Please submit your answers to the BLA. Thanks! Cara

_____________________________________________
From: Valenti, Elizabeth Sent: Thursday, January 29, 2009 9:50 AM To: 'christopher.webster@novartis.com' Cc: Valenti, Elizabeth; Fiore, Cara Subject: 125300 PVP Comments
Chris,
We have the following pharmacovigilance plan comments for BLA 125300:

  1. Given the concern regarding Guillain Barre Syndrome (GBS) reports following Menactra, please propose specific plans for evaluating GBS after Menveo.
  2. Please present as soon as possible your plans for conducting a large post-marketing safety study. We recommend that you conduct an open label, descriptive, epidemiological, safety surveillance study that enrolls 50,000 Menveo recipients or enrolls for 1 year, whichever results in the larger enrollment, to be reported in accordance with 21 CFR 601.70. Please propose deadlines (e.g., relative to a potential approval date) for: protocol submission to CBER, study initiation, study completion, and final study report submission to CBER. Please note that if a previously undetected safety concern is identified during the ongoing review of your BLA, the above recommended sample size and/or study design may require revision.
  3. We recommend that, if your BLA is approved, the following adverse events should be reported in addition to 21 CFR 600.80 requirements. This expanded adverse experience reporting should be provided to the Vaccine Adverse Event Reporting System for one year following product licensure as follows:
    1. 15 day reports: All serious adverse events whether expected/labeled or unexpected/unlabeled, including but not limited to vaccine failure, seizures, shock, respiratory distress or difficulty breathing, angioedema, inspiratory stridor, and bilateral wheezing.
    2. 30 day (monthly) reports if not already submitted as 15 day reports: all allergic events, including anaphylaxis; neurological events including Bell's palsy, Guillain-Barré Syndrome, encephalitis, encephalopathy, brachial neuritis, optic neuritis, other neuropathy, myelitis including transverse myelitis, ptosis, ataxia, multiple sclerosis, acute disseminated encephalomyelitis, cerebrovascular accidents, and transient ischemic attacks; idiopathic thrombocytopenic purpura; Kawasaki disease; myasthenia gravis; other new onset autoimmune disease; and all cases of non-intentional injury.

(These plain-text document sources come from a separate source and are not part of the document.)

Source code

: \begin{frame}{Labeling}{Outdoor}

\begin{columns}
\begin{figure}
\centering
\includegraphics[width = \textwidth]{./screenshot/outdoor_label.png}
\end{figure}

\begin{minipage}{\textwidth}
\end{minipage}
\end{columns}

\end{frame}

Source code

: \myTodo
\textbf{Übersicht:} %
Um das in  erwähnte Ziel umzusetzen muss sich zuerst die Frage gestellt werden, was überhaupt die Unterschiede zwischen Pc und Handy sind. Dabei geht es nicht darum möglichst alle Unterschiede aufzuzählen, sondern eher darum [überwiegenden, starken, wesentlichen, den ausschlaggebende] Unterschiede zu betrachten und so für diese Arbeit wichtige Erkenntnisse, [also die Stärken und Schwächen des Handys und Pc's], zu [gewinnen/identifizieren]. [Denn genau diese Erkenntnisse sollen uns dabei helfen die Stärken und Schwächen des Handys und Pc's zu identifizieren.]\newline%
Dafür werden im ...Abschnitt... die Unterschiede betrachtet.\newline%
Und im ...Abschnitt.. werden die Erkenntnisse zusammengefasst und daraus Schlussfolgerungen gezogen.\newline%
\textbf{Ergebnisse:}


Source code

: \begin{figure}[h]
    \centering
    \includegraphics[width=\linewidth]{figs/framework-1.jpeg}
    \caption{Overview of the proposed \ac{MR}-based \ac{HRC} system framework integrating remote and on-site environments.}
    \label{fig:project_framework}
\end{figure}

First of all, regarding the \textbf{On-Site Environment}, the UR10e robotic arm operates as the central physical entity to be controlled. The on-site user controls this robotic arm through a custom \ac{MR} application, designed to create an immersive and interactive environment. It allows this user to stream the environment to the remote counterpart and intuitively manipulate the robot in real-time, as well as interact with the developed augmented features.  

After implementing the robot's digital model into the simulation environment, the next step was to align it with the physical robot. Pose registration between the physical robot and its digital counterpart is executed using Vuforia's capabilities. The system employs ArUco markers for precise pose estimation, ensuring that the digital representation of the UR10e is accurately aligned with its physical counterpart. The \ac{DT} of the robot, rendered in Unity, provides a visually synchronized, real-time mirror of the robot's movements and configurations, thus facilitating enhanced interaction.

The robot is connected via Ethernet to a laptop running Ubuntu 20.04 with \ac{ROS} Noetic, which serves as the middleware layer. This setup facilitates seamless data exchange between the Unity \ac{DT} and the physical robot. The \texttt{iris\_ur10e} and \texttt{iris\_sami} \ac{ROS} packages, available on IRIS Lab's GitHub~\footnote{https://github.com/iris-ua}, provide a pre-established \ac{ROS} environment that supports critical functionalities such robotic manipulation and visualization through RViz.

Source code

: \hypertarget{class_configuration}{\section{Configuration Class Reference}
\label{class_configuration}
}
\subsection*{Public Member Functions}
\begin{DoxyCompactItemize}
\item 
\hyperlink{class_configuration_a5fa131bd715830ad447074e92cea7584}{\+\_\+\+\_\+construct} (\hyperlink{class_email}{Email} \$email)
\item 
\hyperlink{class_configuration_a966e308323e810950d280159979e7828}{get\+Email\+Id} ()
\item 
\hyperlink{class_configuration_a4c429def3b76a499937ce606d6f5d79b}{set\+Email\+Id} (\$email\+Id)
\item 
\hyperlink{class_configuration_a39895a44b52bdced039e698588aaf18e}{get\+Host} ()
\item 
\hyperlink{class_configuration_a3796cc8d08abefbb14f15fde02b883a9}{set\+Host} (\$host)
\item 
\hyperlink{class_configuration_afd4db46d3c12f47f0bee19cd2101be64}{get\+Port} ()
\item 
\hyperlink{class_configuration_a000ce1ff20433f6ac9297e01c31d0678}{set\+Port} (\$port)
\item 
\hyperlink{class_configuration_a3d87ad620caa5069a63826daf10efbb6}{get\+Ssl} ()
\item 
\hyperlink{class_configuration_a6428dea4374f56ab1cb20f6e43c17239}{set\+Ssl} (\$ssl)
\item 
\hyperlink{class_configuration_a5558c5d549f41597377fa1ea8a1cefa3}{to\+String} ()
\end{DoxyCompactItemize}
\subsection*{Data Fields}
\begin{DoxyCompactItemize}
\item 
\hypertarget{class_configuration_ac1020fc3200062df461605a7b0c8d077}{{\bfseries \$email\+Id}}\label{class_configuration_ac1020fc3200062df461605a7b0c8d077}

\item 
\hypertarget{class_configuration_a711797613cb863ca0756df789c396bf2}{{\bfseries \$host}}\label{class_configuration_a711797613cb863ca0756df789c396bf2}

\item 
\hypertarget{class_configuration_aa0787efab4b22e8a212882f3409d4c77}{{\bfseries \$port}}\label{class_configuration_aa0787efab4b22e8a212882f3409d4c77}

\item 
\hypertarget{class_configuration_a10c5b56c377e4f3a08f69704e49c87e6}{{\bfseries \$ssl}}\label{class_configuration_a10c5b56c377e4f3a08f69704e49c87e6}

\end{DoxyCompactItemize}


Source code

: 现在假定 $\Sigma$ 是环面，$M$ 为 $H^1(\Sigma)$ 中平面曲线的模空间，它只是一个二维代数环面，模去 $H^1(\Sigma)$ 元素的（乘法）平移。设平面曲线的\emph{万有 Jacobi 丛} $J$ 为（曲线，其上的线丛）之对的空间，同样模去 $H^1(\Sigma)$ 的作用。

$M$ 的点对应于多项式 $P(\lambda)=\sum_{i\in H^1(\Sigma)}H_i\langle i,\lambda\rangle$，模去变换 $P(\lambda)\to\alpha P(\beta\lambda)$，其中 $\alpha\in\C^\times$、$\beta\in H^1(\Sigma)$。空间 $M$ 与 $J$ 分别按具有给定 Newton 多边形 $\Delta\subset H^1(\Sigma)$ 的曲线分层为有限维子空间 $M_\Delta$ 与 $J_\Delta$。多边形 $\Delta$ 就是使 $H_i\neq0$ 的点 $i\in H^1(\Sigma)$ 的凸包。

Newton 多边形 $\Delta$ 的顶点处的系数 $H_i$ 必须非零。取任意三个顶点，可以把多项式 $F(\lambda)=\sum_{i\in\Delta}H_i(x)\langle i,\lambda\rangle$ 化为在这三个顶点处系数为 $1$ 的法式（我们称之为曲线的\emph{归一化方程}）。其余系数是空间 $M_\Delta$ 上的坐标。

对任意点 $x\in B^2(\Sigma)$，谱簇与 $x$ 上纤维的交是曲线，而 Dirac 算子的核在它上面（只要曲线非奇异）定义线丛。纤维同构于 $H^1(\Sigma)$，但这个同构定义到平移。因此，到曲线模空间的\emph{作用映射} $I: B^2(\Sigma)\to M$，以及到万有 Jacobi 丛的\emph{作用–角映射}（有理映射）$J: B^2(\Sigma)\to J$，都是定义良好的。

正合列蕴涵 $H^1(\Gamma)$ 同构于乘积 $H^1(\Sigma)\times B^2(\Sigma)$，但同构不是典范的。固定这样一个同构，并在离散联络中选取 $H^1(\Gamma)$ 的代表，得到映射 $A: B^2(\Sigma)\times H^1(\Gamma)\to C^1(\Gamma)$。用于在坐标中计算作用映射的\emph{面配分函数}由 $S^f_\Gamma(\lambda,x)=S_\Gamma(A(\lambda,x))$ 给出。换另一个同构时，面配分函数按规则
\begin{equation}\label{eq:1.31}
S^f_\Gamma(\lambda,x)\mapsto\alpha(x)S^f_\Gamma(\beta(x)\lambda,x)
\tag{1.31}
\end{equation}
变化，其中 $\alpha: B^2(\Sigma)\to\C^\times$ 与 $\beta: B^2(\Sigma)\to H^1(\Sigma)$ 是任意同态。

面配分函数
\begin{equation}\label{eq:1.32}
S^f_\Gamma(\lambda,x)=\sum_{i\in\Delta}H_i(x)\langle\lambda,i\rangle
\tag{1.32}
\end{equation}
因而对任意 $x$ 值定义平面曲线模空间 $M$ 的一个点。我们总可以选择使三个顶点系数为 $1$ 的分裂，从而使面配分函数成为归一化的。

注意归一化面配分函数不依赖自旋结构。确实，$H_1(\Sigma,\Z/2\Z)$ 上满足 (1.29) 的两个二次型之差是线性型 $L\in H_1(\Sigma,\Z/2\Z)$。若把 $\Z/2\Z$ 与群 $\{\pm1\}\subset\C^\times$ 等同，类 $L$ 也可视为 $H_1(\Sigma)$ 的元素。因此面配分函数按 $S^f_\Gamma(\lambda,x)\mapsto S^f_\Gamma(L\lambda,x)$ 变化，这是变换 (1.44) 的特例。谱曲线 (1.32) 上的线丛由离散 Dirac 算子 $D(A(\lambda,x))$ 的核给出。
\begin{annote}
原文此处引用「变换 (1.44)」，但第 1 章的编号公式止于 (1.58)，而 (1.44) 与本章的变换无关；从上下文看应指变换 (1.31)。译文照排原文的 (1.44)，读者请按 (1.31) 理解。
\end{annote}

  4. We note that you are planning to establish a pregnancy registry to prospectively collect safety data on spontaneously-reported exposures to Menveo during pregnancy and lactation, including courses and outcomes of such pregnancies. Please submit a protocol for a U.S. pregnancy registry that addresses elements found in FDA's Guidance for Industry on Establishing Pregnancy Exposure Registries (http://www.fda.gov/cber/gdlns/pregexp.htm). Please notify CBER of significant deviations from this guidance and/or specify the deviations in the protocol. Patient accrual/data collection should begin at the time of CBER's approval of the protocol and end no sooner than five years later. Please submit annual reports and a summary report of the U.S. pregnancy registry's findings five years after initiation of patient accrual/data collection. The five-year summary report should be submitted to CBER no later than five years and six months after initiation of patient accrual/data collection. After CBER's review of the five-year data, please discuss with CBER the possible need to continue further data collection in the U.S. pregnancy registry.